Kopi Adalah Aceh

ACEH adalah kopi. Tiada hari tanpa ngopi.

Di tulisan sebelumnya saya mengutip entah itu joke, adagium atau sinisme dari William Lidle. “Wajah Aceh itu ada di warung kopi.”



Pagi ngopi, siang ngopi, sore iya, malam tak boleh kelewatan. Itulah …

Untuk itu saya tak menulis lanjutan. Saya akan membiarkan seorang teman berceloteh. Tinggal memungutnya untuk menjadi artikel carut marut. Seperti yang Anda baca selanjutnya… sebuah your story…

“Dua hari sudah saya keliling. Hari pertama pagi hingga tengah malam. Hari kedua pagi sampai pagi. Thanks… saya  berani menyimpulkan bahwa jumlah penduduk dan warung kopi di sini hampir sama.”

“Fifty-fifty. Lima puluh lima puluh… siyaapp”

Postingan tulisan disertai empat foto dengan latar jam dinding yang jarum pendek dan panjangnya di angka…titik.. titik.. membuat saya terbahak.

Jam dinding petunjuk waktu. Pagi, siang, malam dan malam..malam…

“Ini opini pribadi ngon,” lanjutnya. “Validitas survei akurasinya tinggi. Ayo coba bantah…..”

Saya tak mau membantah. Buat apa. Opini pribadi aja.

Saya membiarkan dia membla..bla.. dan bla.. Masa bodoh…menurut opini pribadi, bukan data asli. Untuk apa buka perdebatan.

Topiknya gak level dengan hilirisasi nikel. Yang dikunyah-kunyah Faisal Basri. Yang menjadikan Luhut bak terpanggang di kompresor smelter.

Debat sekeranjang data dengan angka-angkanya serimbun semak belukar. Validitasnya menjadi taruhan. Gak-lah. Saya bukan sekelas Faisal yang  peneliti. Indef itu. Saya penulis cilet langet…

Tentang ngon yang nantang itu saya tahu kemana arah dia berjalan. Saya tahu juga berapa ratus warung kopi yang ditemuinya. Berjejal di sepanjang jalan. Hadap-hadapan. Dengan puluhan kursi tertata rapi.

Tentang cerocos si ngon yang terus lanjut: “saya tak perlu diberitahu tentang bukanya mulai pagi hingga hampir pagi lagi.”

Lainnya, jarang sekali ditemukan warung kopi yang benar-benar kosong. Entah berapa. Pasti ada saja pengunjungnya.

Lainnya, ia salut setiap orang yang pergi dan nongkrong di warung kopi, ya benar-benar untuk menikmati kopi dan bercengkerama.

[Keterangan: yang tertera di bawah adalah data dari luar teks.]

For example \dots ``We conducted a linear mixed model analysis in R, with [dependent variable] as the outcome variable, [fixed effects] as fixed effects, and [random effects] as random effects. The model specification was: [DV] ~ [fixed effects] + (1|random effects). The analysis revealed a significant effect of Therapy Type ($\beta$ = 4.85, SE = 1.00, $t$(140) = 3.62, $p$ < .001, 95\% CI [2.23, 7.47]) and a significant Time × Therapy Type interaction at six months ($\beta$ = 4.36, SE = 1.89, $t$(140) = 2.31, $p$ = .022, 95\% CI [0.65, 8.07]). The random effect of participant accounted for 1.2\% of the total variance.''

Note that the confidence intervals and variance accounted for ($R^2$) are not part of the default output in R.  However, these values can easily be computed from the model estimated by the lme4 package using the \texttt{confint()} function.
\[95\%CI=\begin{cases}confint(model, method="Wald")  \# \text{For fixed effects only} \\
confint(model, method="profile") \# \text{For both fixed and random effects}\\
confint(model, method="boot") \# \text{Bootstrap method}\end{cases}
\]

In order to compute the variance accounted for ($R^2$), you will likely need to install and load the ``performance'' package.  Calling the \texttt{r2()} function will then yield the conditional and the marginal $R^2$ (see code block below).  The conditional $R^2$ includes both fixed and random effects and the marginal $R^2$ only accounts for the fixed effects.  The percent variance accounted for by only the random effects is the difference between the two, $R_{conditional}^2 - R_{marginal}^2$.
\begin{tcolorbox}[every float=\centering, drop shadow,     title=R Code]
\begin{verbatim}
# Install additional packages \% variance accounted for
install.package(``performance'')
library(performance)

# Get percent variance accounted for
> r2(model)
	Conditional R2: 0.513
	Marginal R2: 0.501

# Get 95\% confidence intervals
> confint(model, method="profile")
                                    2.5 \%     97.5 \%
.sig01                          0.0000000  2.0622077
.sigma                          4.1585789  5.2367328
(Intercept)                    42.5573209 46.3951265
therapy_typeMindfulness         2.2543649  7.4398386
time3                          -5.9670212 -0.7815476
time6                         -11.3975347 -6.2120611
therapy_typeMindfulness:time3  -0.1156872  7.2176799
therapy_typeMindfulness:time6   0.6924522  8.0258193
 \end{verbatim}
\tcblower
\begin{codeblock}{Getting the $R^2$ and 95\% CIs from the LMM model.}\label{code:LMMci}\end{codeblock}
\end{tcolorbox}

Tidak tua … tidak muda. Milenal hingga now dan kini era z…Tidak juga sepenuhnya milik lelaki. Pengunjungnya gak seperti milenial kebanyakan yang lebih banyak memandang layar handphone.

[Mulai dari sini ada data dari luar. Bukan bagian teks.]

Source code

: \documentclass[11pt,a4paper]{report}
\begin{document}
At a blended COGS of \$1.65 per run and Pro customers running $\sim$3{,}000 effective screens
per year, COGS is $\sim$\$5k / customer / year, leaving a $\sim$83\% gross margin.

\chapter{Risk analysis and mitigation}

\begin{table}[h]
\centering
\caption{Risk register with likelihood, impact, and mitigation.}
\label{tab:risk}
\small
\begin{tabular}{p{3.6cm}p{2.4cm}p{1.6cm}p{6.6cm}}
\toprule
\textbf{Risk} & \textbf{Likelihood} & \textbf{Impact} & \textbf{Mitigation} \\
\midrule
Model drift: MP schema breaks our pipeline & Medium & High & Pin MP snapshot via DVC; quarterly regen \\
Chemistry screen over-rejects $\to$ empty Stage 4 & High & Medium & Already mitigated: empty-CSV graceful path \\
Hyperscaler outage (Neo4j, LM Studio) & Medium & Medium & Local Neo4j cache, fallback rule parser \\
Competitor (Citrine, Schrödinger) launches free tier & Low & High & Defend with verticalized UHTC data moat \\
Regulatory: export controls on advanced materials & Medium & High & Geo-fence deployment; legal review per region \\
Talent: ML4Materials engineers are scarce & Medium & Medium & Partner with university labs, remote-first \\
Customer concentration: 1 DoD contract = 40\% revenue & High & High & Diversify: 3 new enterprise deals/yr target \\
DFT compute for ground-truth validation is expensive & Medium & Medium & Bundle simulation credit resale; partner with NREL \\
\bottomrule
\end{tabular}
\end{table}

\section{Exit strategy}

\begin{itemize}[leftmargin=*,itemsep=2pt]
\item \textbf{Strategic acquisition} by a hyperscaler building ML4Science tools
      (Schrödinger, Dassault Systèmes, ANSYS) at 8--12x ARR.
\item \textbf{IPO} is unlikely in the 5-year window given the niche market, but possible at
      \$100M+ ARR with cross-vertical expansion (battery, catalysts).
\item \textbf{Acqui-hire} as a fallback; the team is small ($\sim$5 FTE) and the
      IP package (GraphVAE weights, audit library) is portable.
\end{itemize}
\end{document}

Mereka  memaksimalkan waktu dengan orang di sekeliling. Sebagian besar mereka yang duduk di kedai adalah laki-laki. Bukan berarti tak ada wanita. Beda tipe warung kopinya.

Lelakinya lebih memilih di warung dan kedai. Wanita akan memilih di kafe yang lebih modern.

Saya hanya menuliskan penggalan-penggalan ceplosan kalimat yang tak utuh dari si teman. Ia mengirimnya secara ketengan. Di sela-sela waktu hang..hengnya..

Menyebabkan saya tak ingin menulis secara berurutan. Biar kutipan kalimat berserak dan Anda bisa mengumpulkannya untuk menjahit menjadi paragrap utuh.

Maaf…

“Oh ya, so far saya belum menemukan kopi kekinian macam janji jiwa. Kopi kenangan dan temannya, karena sungguh kopi hitam aja enak sekali. Here you can check it. Situasi kondisi warung kopi.

Ia lanjut. Ada jam malam gak tertulis. Yang seharusnya gak perlu pakai surat edaran. Pakai tanda tangan penjabat. Dari ujung utara, selatan, barat, dan timur.

Jam malam mini semacam kebiasaan dan aturan. Wanita di sini ternyata  memiliki jam malamnya sendiri. Gak ada yang melarang perempuan pergi ke luar hingga larut malam kecuali dirinya sendiri.

Bisa juga orang tua, suami atau keluarga. Itu kalau darurat…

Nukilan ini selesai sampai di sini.